In response to the emergence of new COVID-19 variants, such as the ones found in South Africa and the United Kingdom in recent months, other vaccine producers including Pfizer and Moderna have published research results demonstrating that their vaccines remained effective in offering protection against the new variants.
Given the difference in various COVID-19 vaccines, countries could adjust their vaccination campaign in accordance with different vaccines' efficacy to find the perfect balance in protecting different groups in the general population, Giubilini suggested.
"Let's not forget we have different vaccines available which work in different ways. We can pursue different strategies through different vaccines, depending on how effective they are on different groups. For example, we might be able to use a vaccine to reduce transmission on groups more likely to spread the virus (e.g. the young or certain categories of workers) and another vaccine to reduce severe symptoms in the elderly. For example, the Oxford one for the first purpose and the Pfizer one for the second," he said.
Most countries prioritize in offering COVID-19 vaccines to frontline healthcare workers and elderlies who are more vulnerable to infections.
But Giubilini suggested vaccine accessibility might need to be revised based on the how different vaccines work.
"The real problem is identifying the right group to target. For example, if it turns out the vaccine is significantly more effective on young people, not very effective on the elderly, and there is enough availability, you might be able to better protect the elderly by mass vaccinating the young, as that is more likely to create indirect protection for the vulnerable," he said.
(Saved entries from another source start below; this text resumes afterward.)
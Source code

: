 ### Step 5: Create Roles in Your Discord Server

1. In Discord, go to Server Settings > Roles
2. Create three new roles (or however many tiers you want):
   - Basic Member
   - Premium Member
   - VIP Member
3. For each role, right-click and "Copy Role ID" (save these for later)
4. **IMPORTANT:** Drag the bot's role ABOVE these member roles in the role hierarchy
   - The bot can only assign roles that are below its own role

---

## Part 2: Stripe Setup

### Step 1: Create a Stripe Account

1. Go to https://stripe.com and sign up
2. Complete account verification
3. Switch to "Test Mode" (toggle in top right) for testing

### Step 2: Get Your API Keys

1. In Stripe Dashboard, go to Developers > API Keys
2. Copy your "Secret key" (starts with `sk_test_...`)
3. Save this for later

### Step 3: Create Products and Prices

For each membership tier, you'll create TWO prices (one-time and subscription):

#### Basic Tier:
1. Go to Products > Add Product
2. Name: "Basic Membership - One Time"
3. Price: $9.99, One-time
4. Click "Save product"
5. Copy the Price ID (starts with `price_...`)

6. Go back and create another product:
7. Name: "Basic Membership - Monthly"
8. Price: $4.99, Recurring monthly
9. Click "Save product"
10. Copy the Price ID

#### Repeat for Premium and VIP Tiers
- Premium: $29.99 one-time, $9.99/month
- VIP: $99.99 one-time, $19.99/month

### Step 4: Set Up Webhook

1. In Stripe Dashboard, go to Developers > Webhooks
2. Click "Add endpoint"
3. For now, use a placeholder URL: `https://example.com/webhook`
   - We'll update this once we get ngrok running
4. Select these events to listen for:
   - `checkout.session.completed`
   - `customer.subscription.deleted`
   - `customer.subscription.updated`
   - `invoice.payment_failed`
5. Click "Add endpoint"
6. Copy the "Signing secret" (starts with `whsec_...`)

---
Other public health experts proposed alternative strategies, such as targeted lockdowns, in case vaccination alone was not enough to protect the vulnerable groups.
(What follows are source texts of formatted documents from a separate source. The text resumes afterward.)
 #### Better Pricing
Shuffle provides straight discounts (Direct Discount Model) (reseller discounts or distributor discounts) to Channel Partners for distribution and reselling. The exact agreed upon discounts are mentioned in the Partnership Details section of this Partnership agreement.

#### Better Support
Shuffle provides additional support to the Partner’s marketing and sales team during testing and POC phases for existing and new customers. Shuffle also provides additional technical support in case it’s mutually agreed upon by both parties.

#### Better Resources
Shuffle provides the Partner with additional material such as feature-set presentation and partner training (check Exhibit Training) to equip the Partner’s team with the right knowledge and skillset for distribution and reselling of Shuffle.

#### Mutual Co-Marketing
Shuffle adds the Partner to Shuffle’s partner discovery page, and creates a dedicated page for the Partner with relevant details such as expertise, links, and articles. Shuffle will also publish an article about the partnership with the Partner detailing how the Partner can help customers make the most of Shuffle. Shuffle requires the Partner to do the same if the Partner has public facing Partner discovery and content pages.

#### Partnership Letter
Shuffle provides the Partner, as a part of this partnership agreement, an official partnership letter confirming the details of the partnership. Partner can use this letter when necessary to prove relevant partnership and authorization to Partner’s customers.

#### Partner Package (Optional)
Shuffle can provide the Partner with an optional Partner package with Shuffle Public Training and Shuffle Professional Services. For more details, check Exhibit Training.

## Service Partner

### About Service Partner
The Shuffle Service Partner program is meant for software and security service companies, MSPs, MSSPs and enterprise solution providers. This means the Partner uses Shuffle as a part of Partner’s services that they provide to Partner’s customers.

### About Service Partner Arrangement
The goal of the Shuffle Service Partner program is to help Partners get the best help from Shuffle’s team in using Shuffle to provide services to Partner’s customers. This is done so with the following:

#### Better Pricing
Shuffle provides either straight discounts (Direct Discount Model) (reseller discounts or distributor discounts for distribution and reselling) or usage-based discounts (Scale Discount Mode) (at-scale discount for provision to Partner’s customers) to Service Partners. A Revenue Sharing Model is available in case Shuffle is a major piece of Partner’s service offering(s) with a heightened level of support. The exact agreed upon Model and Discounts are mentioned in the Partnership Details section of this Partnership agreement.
"It is quite possible that vaccination will not sufficiently protect the vulnerable elderly, for a variety of reasons. We need to explore other strategies. One which I have suggested is selective lockdown of the elderly, say over 50-60, while herd immunity is achieved through free social mixing of younger age groups. That would have mortality similar to what we have experienced under the current pattern of lockdowns, but enable younger people to get on with their lives, get the health care system running again, restart the economy etc.," Professor Julian Savulesu, lead researcher of the Oxford Martin Program on Collective Responsibility for Infectious Disease, told Sputnik.
As new COVID-19 variants appeared to be resistance to some existing vaccines, annual vaccinations against possible new variants may become the new norm in the future, the expert suggested.
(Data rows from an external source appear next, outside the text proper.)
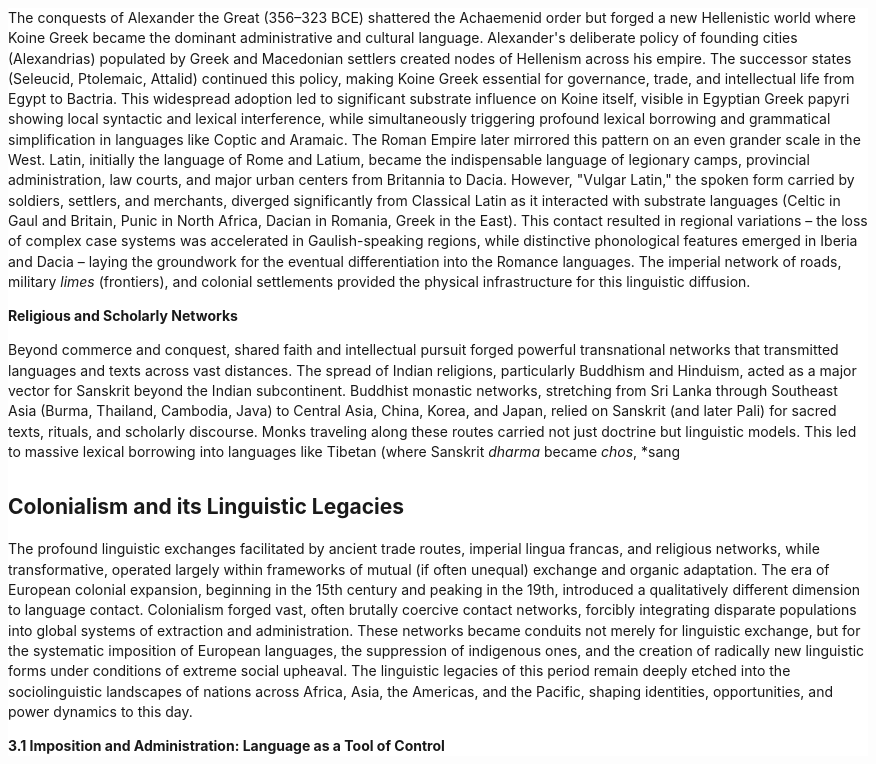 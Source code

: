 The conquests of Alexander the Great (356–323 BCE) shattered the Achaemenid order but forged a new Hellenistic world where Koine Greek became the dominant administrative and cultural language. Alexander's deliberate policy of founding cities (Alexandrias) populated by Greek and Macedonian settlers created nodes of Hellenism across his empire. The successor states (Seleucid, Ptolemaic, Attalid) continued this policy, making Koine Greek essential for governance, trade, and intellectual life from Egypt to Bactria. This widespread adoption led to significant substrate influence on Koine itself, visible in Egyptian Greek papyri showing local syntactic and lexical interference, while simultaneously triggering profound lexical borrowing and grammatical simplification in languages like Coptic and Aramaic. The Roman Empire later mirrored this pattern on an even grander scale in the West. Latin, initially the language of Rome and Latium, became the indispensable language of legionary camps, provincial administration, law courts, and major urban centers from Britannia to Dacia. However, "Vulgar Latin," the spoken form carried by soldiers, settlers, and merchants, diverged significantly from Classical Latin as it interacted with substrate languages (Celtic in Gaul and Britain, Punic in North Africa, Dacian in Romania, Greek in the East). This contact resulted in regional variations – the loss of complex case systems was accelerated in Gaulish-speaking regions, while distinctive phonological features emerged in Iberia and Dacia – laying the groundwork for the eventual differentiation into the Romance languages. The imperial network of roads, military *limes* (frontiers), and colonial settlements provided the physical infrastructure for this linguistic diffusion.

**Religious and Scholarly Networks**

Beyond commerce and conquest, shared faith and intellectual pursuit forged powerful transnational networks that transmitted languages and texts across vast distances. The spread of Indian religions, particularly Buddhism and Hinduism, acted as a major vector for Sanskrit beyond the Indian subcontinent. Buddhist monastic networks, stretching from Sri Lanka through Southeast Asia (Burma, Thailand, Cambodia, Java) to Central Asia, China, Korea, and Japan, relied on Sanskrit (and later Pali) for sacred texts, rituals, and scholarly discourse. Monks traveling along these routes carried not just doctrine but linguistic models. This led to massive lexical borrowing into languages like Tibetan (where Sanskrit *dharma* became *chos*, *sang

## Colonialism and its Linguistic Legacies

The profound linguistic exchanges facilitated by ancient trade routes, imperial lingua francas, and religious networks, while transformative, operated largely within frameworks of mutual (if often unequal) exchange and organic adaptation. The era of European colonial expansion, beginning in the 15th century and peaking in the 19th, introduced a qualitatively different dimension to language contact. Colonialism forged vast, often brutally coercive contact networks, forcibly integrating disparate populations into global systems of extraction and administration. These networks became conduits not merely for linguistic exchange, but for the systematic imposition of European languages, the suppression of indigenous ones, and the creation of radically new linguistic forms under conditions of extreme social upheaval. The linguistic legacies of this period remain deeply etched into the sociolinguistic landscapes of nations across Africa, Asia, the Americas, and the Pacific, shaping identities, opportunities, and power dynamics to this day.

**3.1 Imposition and Administration: Language as a Tool of Control**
"COVID -19 is not as bad as Spanish Influenza and probably similar to Asian flu and Hong Kong flu. It will most likely die out in its current form but possibly appear in the future as more virulent form, requiring yearly vaccination, as in flu. It is a numbers game. But in almost all likelihood, we will have to learn to live with COVID as we live with flu, rather than hoping to eliminate it altogether," he said.
Giubilini expressed similar outlooks on how the global COVID-19 pandemic would evolve.
"COVID-19 will not be as banal as the seasonal flu because it is way more lethal. It is a much more serious disease. But we will be able to manage it as we do with the flu: we accept that it exists, it will probably become endemic, and we keep it under control with routine vaccinations," he said.
Based on estimates from Bloomberg's COVID-19 vaccine tracker, it would take more than seven years at today's vaccination rates for countries around the world to vaccinate 75 percent of their populations.